Notice

This document is for a development version of Ceph.

Disaster recovery

Metadata damage and repair

If a file system has inconsistent or missing metadata, it is considered damaged. You may find out about damage from a health message, or in some unfortunate cases from an assertion in a running MDS daemon.

Metadata damage can result either from data loss in the underlying RADOS layer (e.g. multiple disk failures that lose all copies of a PG), or from software bugs.

CephFS includes some tools that may be able to recover a damaged file system, but to use them safely requires a solid understanding of CephFS internals. The documentation for these potentially dangerous operations is on a separate page: Advanced: Metadata repair tools.

Data pool damage (files affected by lost data PGs)

If a PG is lost in a data pool, then the file system continues to operate normally, but some parts of some files will simply be missing (reads will return zeros).

Losing a data pool PG may affect many files. Files are split into many RADOS objects, so identifying which files have been affected by the loss of particular PGs requires a scan of all RADOS objects storing data for the file.

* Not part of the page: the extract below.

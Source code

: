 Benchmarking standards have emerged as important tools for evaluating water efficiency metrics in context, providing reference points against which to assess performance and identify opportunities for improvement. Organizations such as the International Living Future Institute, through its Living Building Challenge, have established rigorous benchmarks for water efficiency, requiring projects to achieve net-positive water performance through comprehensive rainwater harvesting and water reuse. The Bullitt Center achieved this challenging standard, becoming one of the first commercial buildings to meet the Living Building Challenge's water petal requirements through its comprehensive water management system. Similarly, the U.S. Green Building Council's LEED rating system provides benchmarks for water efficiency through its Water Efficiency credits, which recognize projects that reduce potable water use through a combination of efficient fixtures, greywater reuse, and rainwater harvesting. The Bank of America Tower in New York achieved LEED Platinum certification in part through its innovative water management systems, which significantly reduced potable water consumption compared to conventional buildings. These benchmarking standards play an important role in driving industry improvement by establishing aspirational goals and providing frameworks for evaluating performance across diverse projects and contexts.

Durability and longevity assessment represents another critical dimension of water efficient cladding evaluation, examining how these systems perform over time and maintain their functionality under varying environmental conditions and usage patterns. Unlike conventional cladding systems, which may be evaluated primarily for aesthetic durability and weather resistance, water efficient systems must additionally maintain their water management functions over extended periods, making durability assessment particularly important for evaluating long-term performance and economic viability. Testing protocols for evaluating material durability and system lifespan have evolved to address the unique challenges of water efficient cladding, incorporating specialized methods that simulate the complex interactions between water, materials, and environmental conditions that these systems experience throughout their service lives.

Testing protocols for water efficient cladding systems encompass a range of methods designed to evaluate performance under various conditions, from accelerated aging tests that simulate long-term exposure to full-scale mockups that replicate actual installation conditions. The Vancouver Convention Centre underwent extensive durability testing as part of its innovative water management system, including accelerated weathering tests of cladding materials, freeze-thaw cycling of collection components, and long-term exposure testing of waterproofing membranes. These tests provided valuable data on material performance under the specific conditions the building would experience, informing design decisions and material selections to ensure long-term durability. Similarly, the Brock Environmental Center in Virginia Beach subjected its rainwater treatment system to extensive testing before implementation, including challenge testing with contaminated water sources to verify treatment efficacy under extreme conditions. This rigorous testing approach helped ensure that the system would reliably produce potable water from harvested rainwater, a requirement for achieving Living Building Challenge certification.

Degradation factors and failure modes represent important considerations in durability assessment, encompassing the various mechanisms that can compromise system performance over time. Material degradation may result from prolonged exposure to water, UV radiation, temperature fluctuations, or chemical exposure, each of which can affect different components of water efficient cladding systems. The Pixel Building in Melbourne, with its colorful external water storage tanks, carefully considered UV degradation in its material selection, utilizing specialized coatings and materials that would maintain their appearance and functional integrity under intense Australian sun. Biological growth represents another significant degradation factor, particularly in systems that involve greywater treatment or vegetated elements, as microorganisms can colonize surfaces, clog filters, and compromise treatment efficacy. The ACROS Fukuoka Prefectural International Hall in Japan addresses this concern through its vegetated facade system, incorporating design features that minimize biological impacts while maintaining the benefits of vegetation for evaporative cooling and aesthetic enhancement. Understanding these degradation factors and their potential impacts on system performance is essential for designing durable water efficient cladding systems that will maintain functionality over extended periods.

This type of scan may be useful for identifying which files must be restored from a backup.

Danger

This command does not repair any metadata, so when restoring files in this case you must remove the damaged file and replace it in order to have a fresh inode. Do not overwrite damaged files in place.

If you know that objects have been lost from PGs, use the pg_files subcommand to scan for the files that may have been damaged as a result:

cephfs-data-scan pg_files <path> <pg id> [<pg id>...]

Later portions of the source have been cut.